**Exercise aim**
Show each line of the data below that has the string "complexity" in it.

(Stored entries)
○ ○ ○ ○ ○

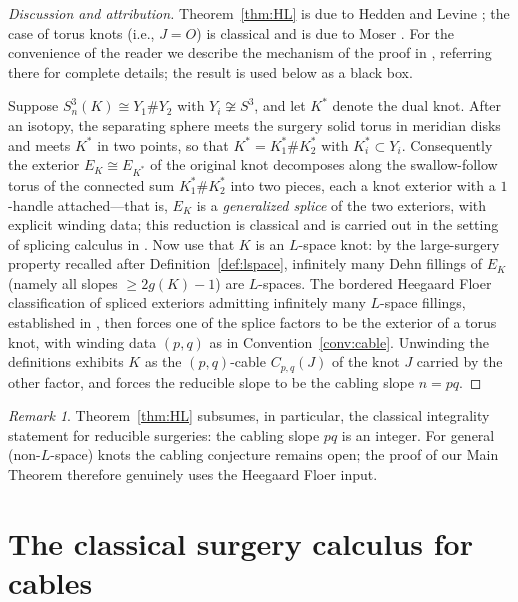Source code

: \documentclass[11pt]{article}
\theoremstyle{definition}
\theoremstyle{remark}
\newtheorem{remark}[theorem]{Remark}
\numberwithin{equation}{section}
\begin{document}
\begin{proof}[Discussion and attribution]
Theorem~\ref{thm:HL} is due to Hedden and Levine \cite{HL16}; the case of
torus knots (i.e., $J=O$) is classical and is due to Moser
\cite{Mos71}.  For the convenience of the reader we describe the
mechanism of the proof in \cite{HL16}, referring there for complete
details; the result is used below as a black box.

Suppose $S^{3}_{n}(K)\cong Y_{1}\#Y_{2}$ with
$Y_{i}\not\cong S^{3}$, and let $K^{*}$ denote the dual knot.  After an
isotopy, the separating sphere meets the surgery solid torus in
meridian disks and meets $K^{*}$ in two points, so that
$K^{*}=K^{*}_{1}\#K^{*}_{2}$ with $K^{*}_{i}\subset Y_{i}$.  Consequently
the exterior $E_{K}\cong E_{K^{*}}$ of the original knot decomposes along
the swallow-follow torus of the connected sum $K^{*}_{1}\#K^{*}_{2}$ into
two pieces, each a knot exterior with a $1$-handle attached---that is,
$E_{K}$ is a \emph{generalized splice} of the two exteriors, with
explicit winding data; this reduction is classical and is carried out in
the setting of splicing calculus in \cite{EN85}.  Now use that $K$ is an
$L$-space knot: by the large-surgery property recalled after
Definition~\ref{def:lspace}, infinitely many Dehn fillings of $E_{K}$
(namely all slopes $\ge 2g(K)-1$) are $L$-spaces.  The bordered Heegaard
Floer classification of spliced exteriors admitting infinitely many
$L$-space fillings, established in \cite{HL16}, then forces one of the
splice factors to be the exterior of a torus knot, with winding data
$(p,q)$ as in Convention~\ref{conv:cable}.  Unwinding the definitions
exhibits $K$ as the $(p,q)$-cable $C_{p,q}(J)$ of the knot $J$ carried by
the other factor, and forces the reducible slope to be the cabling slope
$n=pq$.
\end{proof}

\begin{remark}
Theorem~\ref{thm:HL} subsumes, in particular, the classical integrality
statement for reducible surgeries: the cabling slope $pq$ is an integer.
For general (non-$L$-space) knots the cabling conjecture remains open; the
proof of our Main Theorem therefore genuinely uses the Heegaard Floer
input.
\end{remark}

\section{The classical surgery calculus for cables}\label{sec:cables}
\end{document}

○ ○ ○ ○ ○

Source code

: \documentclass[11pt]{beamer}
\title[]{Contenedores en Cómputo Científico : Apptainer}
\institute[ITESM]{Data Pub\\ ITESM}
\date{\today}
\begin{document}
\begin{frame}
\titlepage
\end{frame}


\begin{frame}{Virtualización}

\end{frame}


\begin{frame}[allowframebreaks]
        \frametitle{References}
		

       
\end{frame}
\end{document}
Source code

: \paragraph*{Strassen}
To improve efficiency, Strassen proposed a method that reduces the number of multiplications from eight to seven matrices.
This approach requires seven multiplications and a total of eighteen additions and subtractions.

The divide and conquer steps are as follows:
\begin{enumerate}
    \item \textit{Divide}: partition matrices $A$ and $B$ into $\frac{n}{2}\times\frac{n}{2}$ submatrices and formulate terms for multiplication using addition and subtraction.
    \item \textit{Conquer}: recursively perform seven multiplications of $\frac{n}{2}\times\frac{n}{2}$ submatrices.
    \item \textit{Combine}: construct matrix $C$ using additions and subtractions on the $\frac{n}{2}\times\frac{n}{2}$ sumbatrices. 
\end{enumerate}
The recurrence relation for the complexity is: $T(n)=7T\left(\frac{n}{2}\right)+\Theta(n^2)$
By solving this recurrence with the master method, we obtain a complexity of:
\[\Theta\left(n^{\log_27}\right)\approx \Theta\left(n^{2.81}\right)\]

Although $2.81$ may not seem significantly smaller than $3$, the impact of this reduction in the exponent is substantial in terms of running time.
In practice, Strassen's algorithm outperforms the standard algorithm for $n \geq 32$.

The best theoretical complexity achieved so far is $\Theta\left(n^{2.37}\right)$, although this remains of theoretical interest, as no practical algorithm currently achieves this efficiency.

○ ○ ○ ○ ○

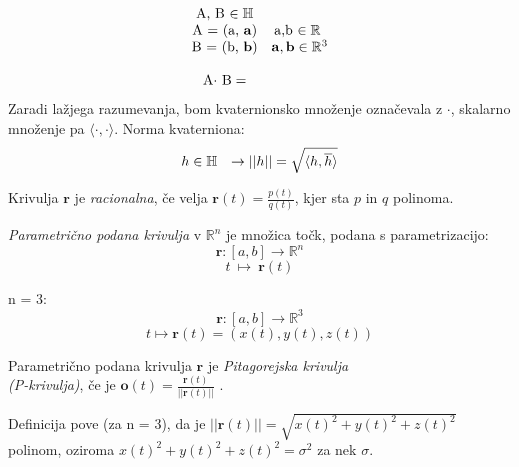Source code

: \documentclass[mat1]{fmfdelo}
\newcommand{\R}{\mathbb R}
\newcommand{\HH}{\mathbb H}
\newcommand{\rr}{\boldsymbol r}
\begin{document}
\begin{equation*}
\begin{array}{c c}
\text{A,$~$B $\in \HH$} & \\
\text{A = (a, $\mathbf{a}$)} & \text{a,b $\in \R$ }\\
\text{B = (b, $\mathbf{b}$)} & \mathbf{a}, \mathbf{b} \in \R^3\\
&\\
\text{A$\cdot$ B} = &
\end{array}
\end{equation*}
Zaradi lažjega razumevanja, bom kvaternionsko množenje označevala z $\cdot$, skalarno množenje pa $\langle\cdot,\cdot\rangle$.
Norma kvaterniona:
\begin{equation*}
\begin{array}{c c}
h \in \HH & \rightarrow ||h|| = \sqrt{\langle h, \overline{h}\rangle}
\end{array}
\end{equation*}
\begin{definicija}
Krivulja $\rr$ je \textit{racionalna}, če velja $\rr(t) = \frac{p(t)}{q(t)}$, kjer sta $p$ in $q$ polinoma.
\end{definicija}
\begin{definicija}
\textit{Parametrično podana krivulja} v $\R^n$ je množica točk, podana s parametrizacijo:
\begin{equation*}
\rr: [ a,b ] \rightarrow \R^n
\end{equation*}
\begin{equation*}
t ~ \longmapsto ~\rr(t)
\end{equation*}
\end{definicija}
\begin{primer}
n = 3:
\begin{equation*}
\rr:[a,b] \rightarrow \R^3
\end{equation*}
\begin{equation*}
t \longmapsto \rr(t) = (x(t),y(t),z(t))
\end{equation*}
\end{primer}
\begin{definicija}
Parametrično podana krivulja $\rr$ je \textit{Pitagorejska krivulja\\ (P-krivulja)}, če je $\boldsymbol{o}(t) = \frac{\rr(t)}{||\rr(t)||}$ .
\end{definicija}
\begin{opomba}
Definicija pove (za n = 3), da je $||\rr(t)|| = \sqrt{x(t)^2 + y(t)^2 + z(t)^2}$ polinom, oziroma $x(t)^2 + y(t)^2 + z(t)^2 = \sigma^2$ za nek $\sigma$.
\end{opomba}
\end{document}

○ ○ ○ ○ ○

**Written response**
The recurrence relation for the complexity is: $T(n)=7T\left(\frac{n}{2}\right)+\Theta(n^2)$
By solving this recurrence with the master method, we obtain a complexity of:
The best theoretical complexity achieved so far is $\Theta\left(n^{2.37}\right)$, although this remains of theoretical interest, as no practical algorithm currently achieves this efficiency.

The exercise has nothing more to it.